Items from a dataset
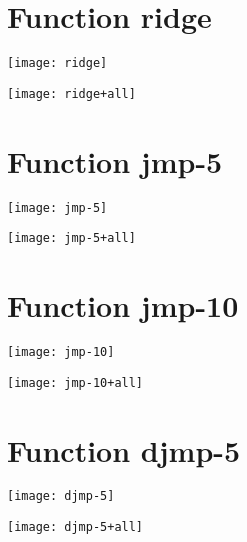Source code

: \section{Function ridge}
\begin{center}

\end{center}
\begin{center}

\end{center}
\begin{center}
\texttt{[image: ridge]}
\end{center}
\begin{center}
\texttt{[image: ridge+all]}
\end{center}
\newpage
\section{Function jmp-5}
\begin{center}

\end{center}
\begin{center}

\end{center}
\begin{center}
\texttt{[image: jmp-5]}
\end{center}
\begin{center}
\texttt{[image: jmp-5+all]}
\end{center}
\newpage
\section{Function jmp-10}
\begin{center}

\end{center}
\begin{center}

\end{center}
\begin{center}
\texttt{[image: jmp-10]}
\end{center}
\begin{center}
\texttt{[image: jmp-10+all]}
\end{center}
\newpage
\section{Function djmp-5}
\begin{center}

\end{center}
\begin{center}

\end{center}
\begin{center}
\texttt{[image: djmp-5]}
\end{center}
\begin{center}
\texttt{[image: djmp-5+all]}
\end{center}
\newpage
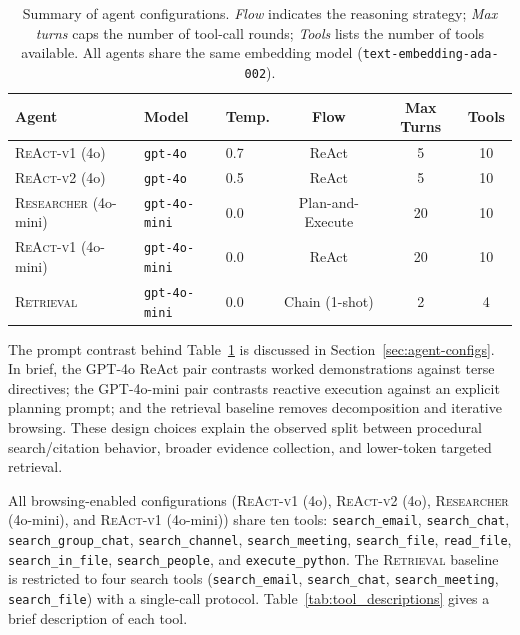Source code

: \begin{table}[htbp]
\centering
\footnotesize
\caption{Summary of agent configurations. \emph{Flow} indicates the reasoning
  strategy; \emph{Max turns} caps the number of tool-call rounds; \emph{Tools}
  lists the number of tools available. All agents share the same embedding model
  (\texttt{text-embedding-ada-002}).}
\label{tab:agent_config_summary}
\begin{tabular}{lllccc}
\toprule
Agent & Model & Temp. & Flow & Max Turns & Tools \\
\midrule
\textsc{ReAct-v1} (4o)   & \texttt{gpt-4o}      & 0.7 & ReAct & 5  & 10 \\
\textsc{ReAct-v2} (4o)   & \texttt{gpt-4o}      & 0.5 & ReAct & 5  & 10 \\
\textsc{Researcher} (4o-mini)  & \texttt{gpt-4o-mini} & 0.0 & Plan-and-Execute & 20 & 10 \\
\textsc{ReAct-v1} (4o-mini)   & \texttt{gpt-4o-mini} & 0.0 & ReAct & 20 & 10 \\
\textsc{Retrieval}   & \texttt{gpt-4o-mini} & 0.0 & Chain (1-shot) & 2  & 4 \\
\bottomrule
\end{tabular}
\end{table}

The prompt contrast behind Table~\ref{tab:agent_config_summary} is discussed in
Section~\ref{sec:agent-configs}. In brief, the GPT-4o ReAct pair contrasts
worked demonstrations against terse directives; the GPT-4o-mini pair contrasts
reactive execution against an explicit planning prompt; and the retrieval
baseline removes decomposition and iterative browsing. These design choices
explain the observed split between procedural search/citation behavior, broader
evidence collection, and lower-token targeted retrieval.

All browsing-enabled configurations (\textsc{ReAct-v1} (4o), \textsc{ReAct-v2} (4o), \textsc{Researcher} (4o-mini), and \textsc{ReAct-v1} (4o-mini))
share ten tools: \texttt{search\_email}, \texttt{search\_chat},
\texttt{search\_group\_chat}, \texttt{search\_channel},
\texttt{search\_meeting}, \texttt{search\_file}, \texttt{read\_file},
\texttt{search\_in\_file}, \texttt{search\_people}, and
\texttt{execute\_python}. The \textsc{Retrieval} baseline is restricted to
four search tools (\texttt{search\_email}, \texttt{search\_chat},
\texttt{search\_meeting}, \texttt{search\_file}) with a single-call protocol.
Table~\ref{tab:tool_descriptions} gives a brief description of each tool.

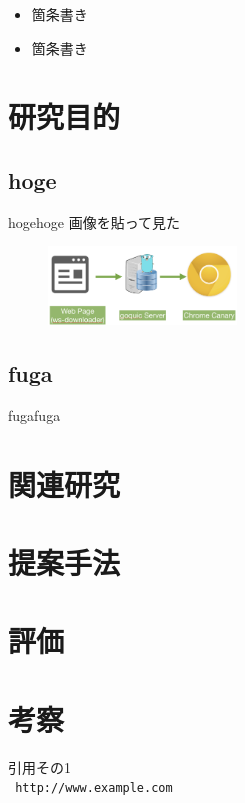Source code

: \documentclass[a4j,10pt]{jsarticle}
\begin{document}
\begin{itemize}
\item 箇条書き
\item 箇条書き
\end{itemize}


\section{研究目的}

\subsection{hoge}
hogehoge
画像を貼って見た

\begin{figure}[htbp]
    \includegraphics[width=5cm]{figure1.png}
    \caption{}
\end{figure}
 
\subsection{fuga}
fugafuga

\section{関連研究}

\section{提案手法}

\section{評価}

\section{考察}

\begin{thebibliography}{99}
引用その1\\
\texttt{ http://www.example.com}
\end{thebibliography}
\end{document}
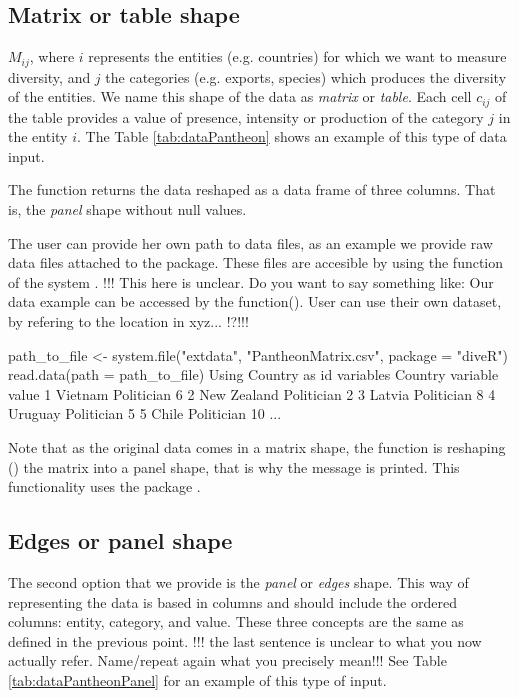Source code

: \subsection{Matrix or table shape}
 $M_{ij}$, where $i$ represents the entities (e.g. countries) for which we want to measure diversity, and $j$ the categories (e.g. exports, species) which produces the diversity of the entities. We name this shape of the data as \emph{matrix} or \emph{table}. Each cell $c_{ij}$ of the table provides a value of presence, intensity or production of the category $j$ in the entity $i$. The Table \ref{tab:dataPantheon} shows an example of this type of data input. 
  
  
  
  The function returns the data reshaped as a data frame of three columns. That is, the \emph{panel} shape without null values.
  
  The user can provide her own path to data files, as an example we provide raw data files attached to the package. These files are accesible by using the function of the system .   !!! This here is unclear. Do you want to say something like: Our data example can be accessed by the function(). User can use their own dataset, by refering to the location in xyz... !?!!!
  
  \begin{example}
 path_to_file <- system.file("extdata", "PantheonMatrix.csv", package = "diveR")
 read.data(path = path_to_file)
 Using Country as id variables
         Country            variable value
1        Vietnam          Politician     6
2    New Zealand          Politician     2
3         Latvia          Politician     8
4        Uruguay          Politician     5
5          Chile          Politician    10
...
\end{example}

Note that as the original data comes in a matrix shape, the function  is reshaping () the matrix into a panel shape, that is why the message  is printed. This functionality uses the package .


  \subsection{Edges or panel shape}
  The second option that we provide is the \emph{panel} or \emph{edges} shape. This way of representing the data is based in columns and should include the ordered columns: entity, category, and value. These three concepts are the same as defined in the previous point. !!! the last sentence is unclear to what you now actually refer. Name/repeat again what you precisely mean!!! See Table \ref{tab:dataPantheonPanel} for an example of this type of input.

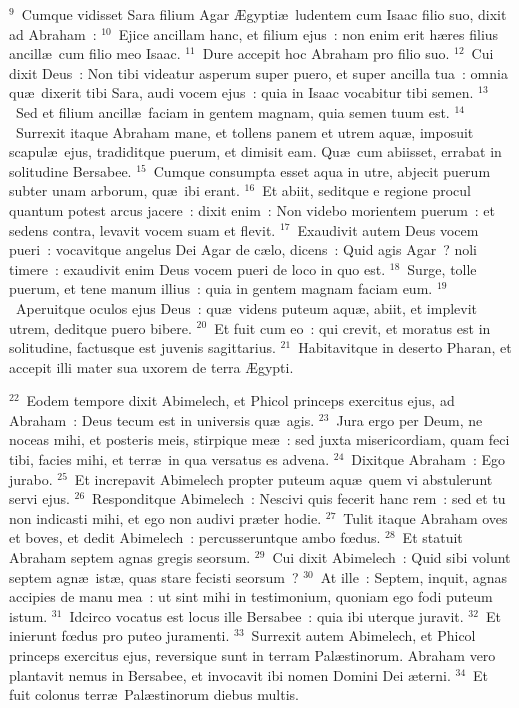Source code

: ${}^{9}$~Cumque vidisset Sara filium Agar \AE gypti\ae\ ludentem cum Isaac filio suo, dixit ad Abraham~:
${}^{10}$~Ejice ancillam hanc, et filium ejus~: non enim erit h\ae res filius ancill\ae\ cum filio meo Isaac.
${}^{11}$~Dure accepit hoc Abraham pro filio suo.
${}^{12}$~Cui dixit Deus~: Non tibi videatur asperum super puero, et super ancilla tua~: omnia qu\ae\ dixerit tibi Sara, audi vocem ejus~: quia in Isaac vocabitur tibi semen.
${}^{13}$~Sed et filium ancill\ae\ faciam in gentem magnam, quia semen tuum est.
${}^{14}$~Surrexit itaque Abraham mane, et tollens panem et utrem aqu\ae , imposuit scapul\ae\ ejus, tradiditque puerum, et dimisit eam. Qu\ae\ cum abiisset, errabat in solitudine Bersabee.
${}^{15}$~Cumque consumpta esset aqua in utre, abjecit puerum subter unam arborum, qu\ae\ ibi erant.
${}^{16}$~Et abiit, seditque e regione procul quantum potest arcus jacere~: dixit enim~: Non videbo morientem puerum~: et sedens contra, levavit vocem suam et flevit.
${}^{17}$~Exaudivit autem Deus vocem pueri~: vocavitque angelus Dei Agar de c\ae lo, dicens~: Quid agis Agar~? noli timere~: exaudivit enim Deus vocem pueri de loco in quo est.
${}^{18}$~Surge, tolle puerum, et tene manum illius~: quia in gentem magnam faciam eum.
${}^{19}$~Aperuitque oculos ejus Deus~: qu\ae\ videns puteum aqu\ae , abiit, et implevit utrem, deditque puero bibere.
${}^{20}$~Et fuit cum eo~: qui crevit, et moratus est in solitudine, factusque est juvenis sagittarius.
${}^{21}$~Habitavitque in deserto Pharan, et accepit illi mater sua uxorem de terra \AE gypti.


${}^{22}$~Eodem tempore dixit Abimelech, et Phicol princeps exercitus ejus, ad Abraham~: Deus tecum est in universis qu\ae\ agis.
${}^{23}$~Jura ergo per Deum, ne noceas mihi, et posteris meis, stirpique me\ae~: sed juxta misericordiam, quam feci tibi, facies mihi, et terr\ae\ in qua versatus es advena.
${}^{24}$~Dixitque Abraham~: Ego jurabo.
${}^{25}$~Et increpavit Abimelech propter puteum aqu\ae\ quem vi abstulerunt servi ejus.
${}^{26}$~Responditque Abimelech~: Nescivi quis fecerit hanc rem~: sed et tu non indicasti mihi, et ego non audivi pr\ae ter hodie.
${}^{27}$~Tulit itaque Abraham oves et boves, et dedit Abimelech~: percusseruntque ambo fœdus.
${}^{28}$~Et statuit Abraham septem agnas gregis seorsum.
${}^{29}$~Cui dixit Abimelech~: Quid sibi volunt septem agn\ae\ ist\ae , quas stare fecisti seorsum~?
${}^{30}$~At ille~: Septem, inquit, agnas accipies de manu mea~: ut sint mihi in testimonium, quoniam ego fodi puteum istum.
${}^{31}$~Idcirco vocatus est locus ille Bersabee~: quia ibi uterque juravit.
${}^{32}$~Et inierunt fœdus pro puteo juramenti.
${}^{33}$~Surrexit autem Abimelech, et Phicol princeps exercitus ejus, reversique sunt in terram Pal\ae stinorum. Abraham vero plantavit nemus in Bersabee, et invocavit ibi nomen Domini Dei \ae terni.
${}^{34}$~Et fuit colonus terr\ae\ Pal\ae stinorum diebus multis.

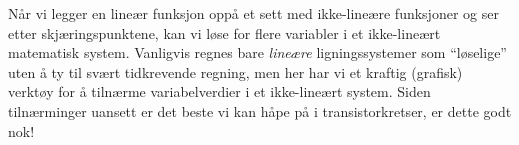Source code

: Når vi legger en lineær funksjon oppå et sett med ikke-lineære funksjoner og ser etter skjæringspunktene, kan vi løse for flere variabler i et ikke-lineært matematisk system. Vanligvis regnes bare {\it lineære} ligningssystemer som ``løselige'' uten å ty til svært tidkrevende regning, men her har vi et kraftig (grafisk) verktøy for å tilnærme variabelverdier i et ikke-lineært system. Siden tilnærminger uansett er det beste vi kan håpe på i transistorkretser, er dette godt nok!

§ What is needed:
Could you restate, word for word, the lines above from the one with "pro filio suo." to the one with "semen tuum est.", both included?

§ Solution to this exercise:
${}^{11}$~Dure accepit hoc Abraham pro filio suo.
${}^{12}$~Cui dixit Deus~: Non tibi videatur asperum super puero, et super ancilla tua~: omnia qu\ae\ dixerit tibi Sara, audi vocem ejus~: quia in Isaac vocabitur tibi semen.
${}^{13}$~Sed et filium ancill\ae\ faciam in gentem magnam, quia semen tuum est.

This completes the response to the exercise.